2.      Apabila dalam pemeriksaan nikah telah ada persetujuan adanya taklik talak akan tetapi setelah akad nikah suami tidak mau mrngucapkannya, maka hal ini segera diberitahukan kepada pihak istrinya.[21]
            Memerhatikan muatan sighat taklik talak tersebut, kandungan maksudnya cukup baik dan positif, yaitu melindungi perempuan dari kesewenang-wenangan suami dalam memenuhi kewajibannya, sebagai hak-hak yang diterima si istri. Meskipun sesungguhnya istri, telah mendapat hak berupa khulu’ (gugat cerai)nmaupun hak fasakh. Karena itu, yang perlu diperhatikan adalah pencatatan apakah suami benar-benar menyetuji dan membaca dan menandatangani sighat taklik talak tersebut atau tidak. Ini dimaksudkan agar tidak terjadi kekeliruan dan kesulitan dalam menyelesaikan persoalan yang timbul.
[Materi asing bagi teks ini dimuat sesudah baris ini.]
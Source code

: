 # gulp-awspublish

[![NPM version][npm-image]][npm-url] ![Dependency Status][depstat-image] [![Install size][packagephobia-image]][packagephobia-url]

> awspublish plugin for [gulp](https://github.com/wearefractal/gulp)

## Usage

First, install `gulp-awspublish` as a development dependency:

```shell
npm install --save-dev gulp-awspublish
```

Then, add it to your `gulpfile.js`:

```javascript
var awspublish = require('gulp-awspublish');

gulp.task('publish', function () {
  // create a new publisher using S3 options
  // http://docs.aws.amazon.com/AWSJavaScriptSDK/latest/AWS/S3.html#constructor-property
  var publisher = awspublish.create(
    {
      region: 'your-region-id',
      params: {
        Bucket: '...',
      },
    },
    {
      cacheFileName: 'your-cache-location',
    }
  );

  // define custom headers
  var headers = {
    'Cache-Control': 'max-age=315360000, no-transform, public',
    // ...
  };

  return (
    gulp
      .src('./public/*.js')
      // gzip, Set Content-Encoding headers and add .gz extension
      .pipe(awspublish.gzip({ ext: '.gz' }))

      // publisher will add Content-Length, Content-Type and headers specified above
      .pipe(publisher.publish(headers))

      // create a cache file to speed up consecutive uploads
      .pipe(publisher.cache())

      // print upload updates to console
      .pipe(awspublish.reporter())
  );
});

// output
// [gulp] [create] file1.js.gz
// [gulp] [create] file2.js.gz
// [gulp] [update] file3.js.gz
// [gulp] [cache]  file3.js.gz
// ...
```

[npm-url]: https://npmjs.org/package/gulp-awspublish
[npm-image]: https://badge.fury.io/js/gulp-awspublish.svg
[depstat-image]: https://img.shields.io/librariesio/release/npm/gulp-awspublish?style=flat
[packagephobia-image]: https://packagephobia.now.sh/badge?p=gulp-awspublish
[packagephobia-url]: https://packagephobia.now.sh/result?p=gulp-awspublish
            Perjanjian perkawinan juga dapat dibuat oleh kedua belah pihak menyangkut harta bersama dan hal-hal lain sepanjang tidak bertentangan dengan aturan syariat Islam. Kompilasi mengatur perjanjian harta bersama dan perjanjian yang berkaitan dengan masalah poligami.
Pasal 47
1.    Pada waktu atau sebelum perkawinan dilangsungkan kedua calon mempelai dapat membuat perjanjian tertulis yang disahkan Pegawai Pencatat Nikah mengenai kedudukan harta dalamperkawinan.
2.    Perjanjian tersebut dalam ayat (1) dapat meliputi percampuran harta probadi dan pemisahan harta pencaharian masing-masing sepanjang hal itu tidak bertentangan dengan Islam.
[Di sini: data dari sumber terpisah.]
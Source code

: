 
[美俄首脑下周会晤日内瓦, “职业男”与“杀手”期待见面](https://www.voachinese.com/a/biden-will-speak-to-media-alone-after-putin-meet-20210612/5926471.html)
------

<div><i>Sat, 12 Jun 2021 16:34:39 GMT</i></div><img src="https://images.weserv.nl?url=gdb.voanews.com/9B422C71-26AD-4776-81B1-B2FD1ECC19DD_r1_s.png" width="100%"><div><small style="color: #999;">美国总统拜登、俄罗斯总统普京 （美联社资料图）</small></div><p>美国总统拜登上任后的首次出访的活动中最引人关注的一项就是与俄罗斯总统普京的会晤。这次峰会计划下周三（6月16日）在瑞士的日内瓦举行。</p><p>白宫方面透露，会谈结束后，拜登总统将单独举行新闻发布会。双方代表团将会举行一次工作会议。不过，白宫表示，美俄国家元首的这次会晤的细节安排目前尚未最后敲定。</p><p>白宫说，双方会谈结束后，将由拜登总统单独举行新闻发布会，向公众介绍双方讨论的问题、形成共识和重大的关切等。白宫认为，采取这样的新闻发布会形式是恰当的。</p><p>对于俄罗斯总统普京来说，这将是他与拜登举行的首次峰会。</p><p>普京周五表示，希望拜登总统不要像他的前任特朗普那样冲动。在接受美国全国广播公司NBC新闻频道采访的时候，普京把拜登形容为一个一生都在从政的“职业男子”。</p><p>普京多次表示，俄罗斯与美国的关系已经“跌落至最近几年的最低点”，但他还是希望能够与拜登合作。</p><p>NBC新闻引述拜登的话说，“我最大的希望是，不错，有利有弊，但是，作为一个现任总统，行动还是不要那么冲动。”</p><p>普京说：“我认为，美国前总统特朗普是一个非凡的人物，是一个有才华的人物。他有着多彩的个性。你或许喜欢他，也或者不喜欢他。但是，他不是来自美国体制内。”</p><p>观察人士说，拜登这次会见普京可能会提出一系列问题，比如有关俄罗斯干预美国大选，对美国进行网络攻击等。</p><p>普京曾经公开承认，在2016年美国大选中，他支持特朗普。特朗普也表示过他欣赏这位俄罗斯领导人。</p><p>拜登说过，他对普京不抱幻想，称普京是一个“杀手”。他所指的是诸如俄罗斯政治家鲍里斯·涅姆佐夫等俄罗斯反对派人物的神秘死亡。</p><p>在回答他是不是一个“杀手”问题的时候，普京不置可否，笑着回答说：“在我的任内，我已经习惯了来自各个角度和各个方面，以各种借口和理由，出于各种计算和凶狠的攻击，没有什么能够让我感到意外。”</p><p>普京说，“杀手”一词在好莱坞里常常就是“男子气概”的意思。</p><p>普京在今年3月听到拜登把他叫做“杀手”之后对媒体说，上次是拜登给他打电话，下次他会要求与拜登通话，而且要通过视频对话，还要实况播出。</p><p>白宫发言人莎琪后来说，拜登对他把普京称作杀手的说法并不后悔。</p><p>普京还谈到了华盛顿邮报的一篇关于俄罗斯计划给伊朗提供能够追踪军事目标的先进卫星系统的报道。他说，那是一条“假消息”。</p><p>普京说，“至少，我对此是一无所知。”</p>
3.    Di samping ketentuan dalam ayat (1) dan (2) di atas, boleh juga isi perjanjian itu menetapkan kewenangan masing-masing untuk mengadakan ikatan hipotik atas harta pribadi dan harta bersama atau harta syarikat.
Pasal 48
1.    Apabila dibuat perjanjian perkawinan mengenai pemisah harta bersama atau harta syarikat, maka perjanjian tersebut tidak boleh menghilangkan kewajiban suami untuk memenuhi kebutuhan rumah tangga.
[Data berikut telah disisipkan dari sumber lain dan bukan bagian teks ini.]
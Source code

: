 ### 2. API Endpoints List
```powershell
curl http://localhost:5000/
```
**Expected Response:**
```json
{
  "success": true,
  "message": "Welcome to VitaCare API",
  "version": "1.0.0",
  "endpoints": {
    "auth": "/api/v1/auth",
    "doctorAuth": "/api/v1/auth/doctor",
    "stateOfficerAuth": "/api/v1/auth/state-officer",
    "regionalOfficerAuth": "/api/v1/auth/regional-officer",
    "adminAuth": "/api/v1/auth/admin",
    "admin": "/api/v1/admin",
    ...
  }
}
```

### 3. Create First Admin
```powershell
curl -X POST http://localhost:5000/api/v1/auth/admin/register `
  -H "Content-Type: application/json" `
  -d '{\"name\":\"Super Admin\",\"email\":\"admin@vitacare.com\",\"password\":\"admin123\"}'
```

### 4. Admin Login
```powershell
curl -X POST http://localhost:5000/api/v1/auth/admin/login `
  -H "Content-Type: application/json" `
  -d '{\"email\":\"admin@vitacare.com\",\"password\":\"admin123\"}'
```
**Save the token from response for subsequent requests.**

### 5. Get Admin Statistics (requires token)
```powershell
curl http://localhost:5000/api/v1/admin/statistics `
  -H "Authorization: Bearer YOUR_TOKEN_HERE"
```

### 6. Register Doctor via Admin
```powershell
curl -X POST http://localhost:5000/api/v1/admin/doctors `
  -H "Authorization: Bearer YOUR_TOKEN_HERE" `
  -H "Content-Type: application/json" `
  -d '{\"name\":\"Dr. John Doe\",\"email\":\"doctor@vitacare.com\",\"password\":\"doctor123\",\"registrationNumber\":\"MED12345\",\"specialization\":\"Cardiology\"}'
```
2.    Apabila dibuat perjanjian perkawinan tidak memenuhi ketentuan tersebut pada ayat (1) dianggap tetap terjadi pemisahan harta bersama atau harta syarikat dengan kewajiban suami menanggung biaya kebutuhan rumah tangga.
Pasal 49
1.    Perjanjian percampuran harta pribadi dapat meliputi semua harta, baik yang dibawa masing-masing ke dalam perkawinan maupun yang diperoleh masing-masing selama perkawinan.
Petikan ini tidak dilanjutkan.